▶ **About this task**
When a line of the records contains "between", copy it.

..........

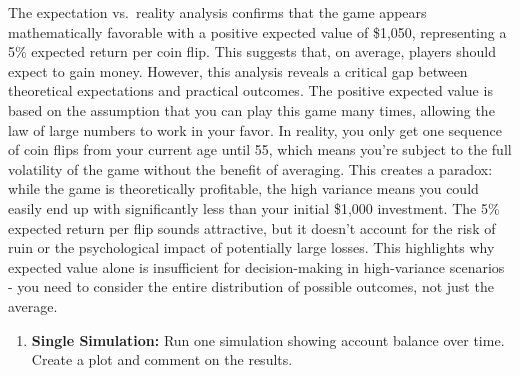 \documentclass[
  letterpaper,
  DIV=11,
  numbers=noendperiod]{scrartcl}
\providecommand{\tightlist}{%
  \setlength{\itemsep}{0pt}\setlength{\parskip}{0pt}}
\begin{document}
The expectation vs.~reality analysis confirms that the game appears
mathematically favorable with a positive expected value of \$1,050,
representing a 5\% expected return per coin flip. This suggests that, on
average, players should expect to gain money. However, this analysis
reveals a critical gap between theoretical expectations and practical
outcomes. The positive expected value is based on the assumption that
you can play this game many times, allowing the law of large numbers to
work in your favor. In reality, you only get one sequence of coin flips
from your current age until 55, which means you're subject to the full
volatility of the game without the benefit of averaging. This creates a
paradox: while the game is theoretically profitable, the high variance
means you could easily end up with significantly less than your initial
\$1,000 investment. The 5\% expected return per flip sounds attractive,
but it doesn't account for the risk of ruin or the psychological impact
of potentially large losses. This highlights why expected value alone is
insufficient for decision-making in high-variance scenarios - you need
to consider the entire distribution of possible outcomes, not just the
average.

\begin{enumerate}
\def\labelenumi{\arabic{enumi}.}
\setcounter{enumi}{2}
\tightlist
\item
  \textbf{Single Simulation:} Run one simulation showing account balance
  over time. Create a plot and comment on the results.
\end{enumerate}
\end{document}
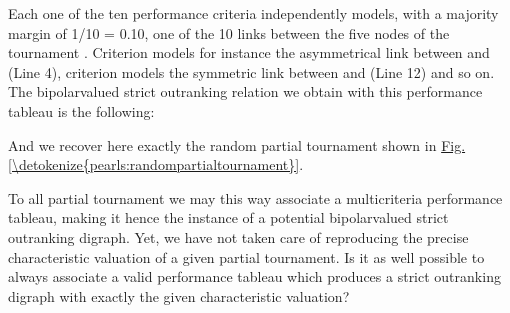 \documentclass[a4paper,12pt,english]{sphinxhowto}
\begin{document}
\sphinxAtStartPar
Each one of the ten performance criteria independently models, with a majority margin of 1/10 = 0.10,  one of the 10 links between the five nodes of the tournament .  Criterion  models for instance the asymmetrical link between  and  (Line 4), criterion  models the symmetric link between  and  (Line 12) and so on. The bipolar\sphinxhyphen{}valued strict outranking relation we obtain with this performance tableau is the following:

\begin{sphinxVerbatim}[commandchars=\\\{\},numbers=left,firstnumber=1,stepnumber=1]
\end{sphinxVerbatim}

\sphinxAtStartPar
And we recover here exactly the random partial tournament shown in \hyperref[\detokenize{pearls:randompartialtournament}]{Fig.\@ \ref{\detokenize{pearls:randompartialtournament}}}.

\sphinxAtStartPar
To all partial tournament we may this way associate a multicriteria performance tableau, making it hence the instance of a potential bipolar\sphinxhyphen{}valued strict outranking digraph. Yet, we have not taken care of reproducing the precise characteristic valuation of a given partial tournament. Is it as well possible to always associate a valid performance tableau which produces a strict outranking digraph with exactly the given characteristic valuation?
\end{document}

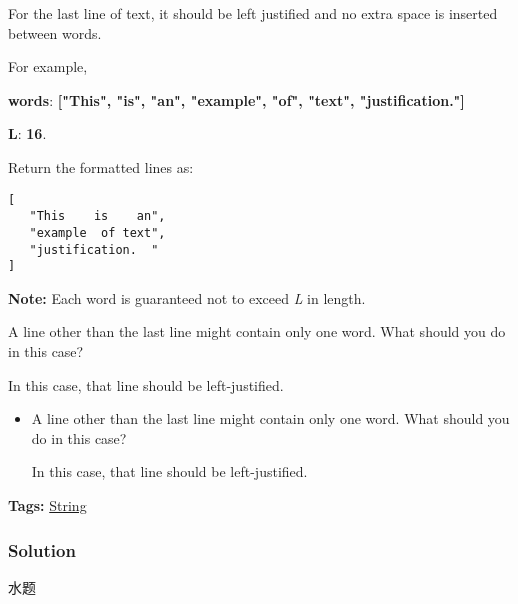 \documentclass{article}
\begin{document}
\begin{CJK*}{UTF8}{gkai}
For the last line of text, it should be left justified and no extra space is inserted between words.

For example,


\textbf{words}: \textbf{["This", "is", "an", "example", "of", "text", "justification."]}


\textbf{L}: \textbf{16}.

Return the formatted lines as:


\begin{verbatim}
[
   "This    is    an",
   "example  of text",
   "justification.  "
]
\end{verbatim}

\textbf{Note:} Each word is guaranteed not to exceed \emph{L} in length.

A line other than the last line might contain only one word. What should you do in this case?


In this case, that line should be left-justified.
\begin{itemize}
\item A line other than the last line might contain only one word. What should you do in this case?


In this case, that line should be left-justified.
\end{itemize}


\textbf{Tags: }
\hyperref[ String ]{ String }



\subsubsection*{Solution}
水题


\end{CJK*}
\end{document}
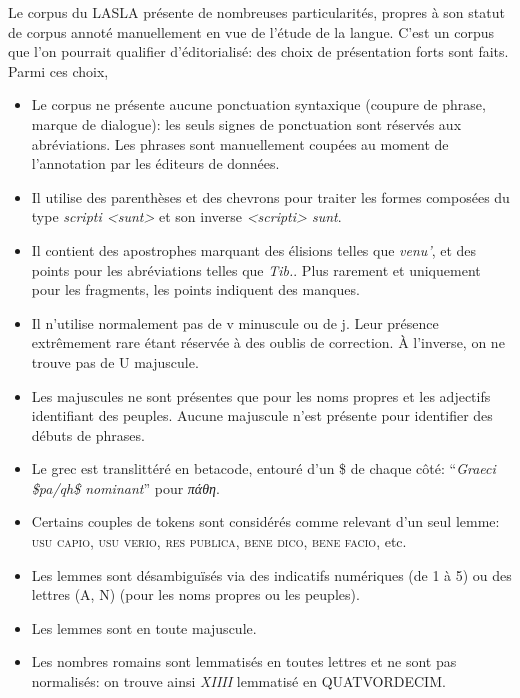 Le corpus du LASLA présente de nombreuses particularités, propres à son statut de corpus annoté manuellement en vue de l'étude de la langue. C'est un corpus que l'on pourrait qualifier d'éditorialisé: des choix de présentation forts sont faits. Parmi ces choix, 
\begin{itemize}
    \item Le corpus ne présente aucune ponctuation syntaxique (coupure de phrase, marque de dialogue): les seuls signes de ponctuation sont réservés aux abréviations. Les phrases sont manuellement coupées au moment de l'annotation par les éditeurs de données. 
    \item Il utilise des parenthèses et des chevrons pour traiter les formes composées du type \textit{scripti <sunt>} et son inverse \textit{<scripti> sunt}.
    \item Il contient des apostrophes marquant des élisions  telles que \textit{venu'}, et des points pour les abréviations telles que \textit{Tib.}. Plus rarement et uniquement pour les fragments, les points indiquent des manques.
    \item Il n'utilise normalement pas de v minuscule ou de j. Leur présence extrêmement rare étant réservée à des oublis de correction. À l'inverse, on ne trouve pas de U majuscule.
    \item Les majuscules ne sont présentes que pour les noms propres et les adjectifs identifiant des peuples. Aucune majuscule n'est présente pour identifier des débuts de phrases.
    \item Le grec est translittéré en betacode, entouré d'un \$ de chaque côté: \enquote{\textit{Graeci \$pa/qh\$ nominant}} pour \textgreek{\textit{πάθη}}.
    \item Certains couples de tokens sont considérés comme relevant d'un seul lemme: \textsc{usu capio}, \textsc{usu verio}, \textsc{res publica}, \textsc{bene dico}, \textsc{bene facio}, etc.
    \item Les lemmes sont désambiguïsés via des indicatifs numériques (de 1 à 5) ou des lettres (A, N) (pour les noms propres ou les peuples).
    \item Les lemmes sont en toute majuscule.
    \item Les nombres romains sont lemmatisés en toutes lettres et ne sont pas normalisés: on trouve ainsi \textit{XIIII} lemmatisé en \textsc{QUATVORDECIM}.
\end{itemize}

..........

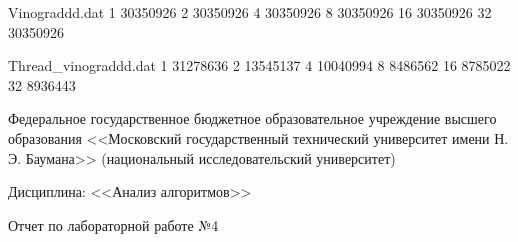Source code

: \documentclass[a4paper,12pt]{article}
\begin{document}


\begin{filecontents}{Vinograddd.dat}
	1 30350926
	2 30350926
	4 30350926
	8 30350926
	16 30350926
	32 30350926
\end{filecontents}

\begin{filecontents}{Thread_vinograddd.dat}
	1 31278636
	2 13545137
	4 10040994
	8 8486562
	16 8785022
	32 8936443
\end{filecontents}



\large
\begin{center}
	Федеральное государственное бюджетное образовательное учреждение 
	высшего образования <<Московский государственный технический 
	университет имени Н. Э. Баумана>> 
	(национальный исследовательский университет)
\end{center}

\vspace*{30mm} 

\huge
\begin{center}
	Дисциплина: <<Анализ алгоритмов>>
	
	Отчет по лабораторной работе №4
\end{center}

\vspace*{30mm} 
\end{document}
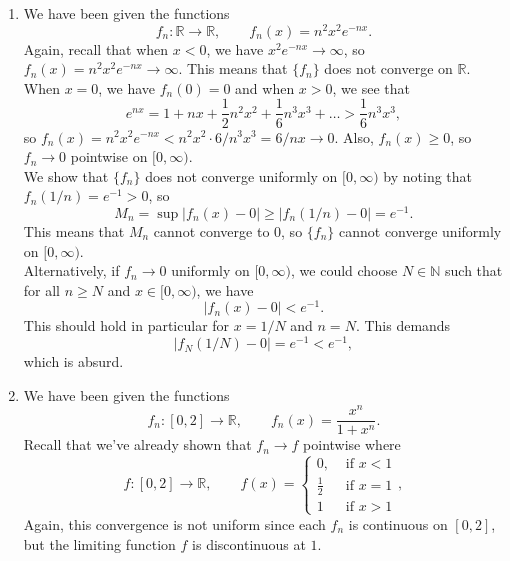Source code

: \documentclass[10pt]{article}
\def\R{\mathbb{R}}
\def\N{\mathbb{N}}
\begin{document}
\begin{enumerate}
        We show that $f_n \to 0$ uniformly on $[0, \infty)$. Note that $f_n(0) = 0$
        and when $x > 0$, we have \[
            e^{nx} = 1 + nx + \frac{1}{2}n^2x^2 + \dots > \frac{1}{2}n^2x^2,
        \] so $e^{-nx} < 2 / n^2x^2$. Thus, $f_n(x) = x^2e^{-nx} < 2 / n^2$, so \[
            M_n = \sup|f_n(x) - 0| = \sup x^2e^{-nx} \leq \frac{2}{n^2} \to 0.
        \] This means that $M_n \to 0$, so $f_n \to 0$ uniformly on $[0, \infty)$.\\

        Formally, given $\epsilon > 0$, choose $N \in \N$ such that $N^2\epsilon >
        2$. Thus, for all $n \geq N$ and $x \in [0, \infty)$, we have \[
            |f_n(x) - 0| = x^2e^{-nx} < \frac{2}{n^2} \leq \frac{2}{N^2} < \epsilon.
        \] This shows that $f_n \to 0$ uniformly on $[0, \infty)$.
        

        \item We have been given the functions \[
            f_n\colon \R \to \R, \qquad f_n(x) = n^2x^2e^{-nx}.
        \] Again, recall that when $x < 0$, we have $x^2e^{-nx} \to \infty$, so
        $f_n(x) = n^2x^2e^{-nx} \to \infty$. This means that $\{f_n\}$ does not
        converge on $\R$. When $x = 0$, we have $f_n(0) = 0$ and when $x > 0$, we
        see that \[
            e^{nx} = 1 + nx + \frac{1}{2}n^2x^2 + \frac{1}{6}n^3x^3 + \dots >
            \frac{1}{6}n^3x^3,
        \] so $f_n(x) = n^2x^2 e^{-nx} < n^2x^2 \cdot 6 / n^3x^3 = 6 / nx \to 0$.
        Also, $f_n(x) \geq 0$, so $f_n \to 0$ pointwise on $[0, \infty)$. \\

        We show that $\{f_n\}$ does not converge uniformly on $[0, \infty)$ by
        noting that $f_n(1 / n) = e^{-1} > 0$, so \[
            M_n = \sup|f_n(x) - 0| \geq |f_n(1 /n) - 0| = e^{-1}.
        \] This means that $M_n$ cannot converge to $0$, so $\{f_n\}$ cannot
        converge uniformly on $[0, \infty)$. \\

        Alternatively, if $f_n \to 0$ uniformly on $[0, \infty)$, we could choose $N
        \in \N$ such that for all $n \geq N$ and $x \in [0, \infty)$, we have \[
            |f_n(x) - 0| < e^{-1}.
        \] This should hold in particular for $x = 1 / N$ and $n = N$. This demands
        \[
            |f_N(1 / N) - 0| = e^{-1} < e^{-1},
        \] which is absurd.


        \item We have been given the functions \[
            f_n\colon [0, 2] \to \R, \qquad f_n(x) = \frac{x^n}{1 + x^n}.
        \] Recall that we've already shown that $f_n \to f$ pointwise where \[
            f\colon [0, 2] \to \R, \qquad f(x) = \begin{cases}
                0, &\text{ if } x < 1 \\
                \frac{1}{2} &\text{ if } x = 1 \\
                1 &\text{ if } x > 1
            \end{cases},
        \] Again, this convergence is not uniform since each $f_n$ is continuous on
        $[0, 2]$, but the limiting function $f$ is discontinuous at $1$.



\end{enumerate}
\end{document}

..........

▶ **Expected output**
reveals a critical gap between theoretical expectations and practical
Each one of the ten performance criteria independently models, with a majority margin of 1/10 = 0.10,  one of the 10 links between the five nodes of the tournament .  Criterion  models for instance the asymmetrical link between  and  (Line 4), criterion  models the symmetric link between  and  (Line 12) and so on. The bipolar\sphinxhyphen{}valued strict outranking relation we obtain with this performance tableau is the following:
For the last line of text, it should be left justified and no extra space is inserted between words.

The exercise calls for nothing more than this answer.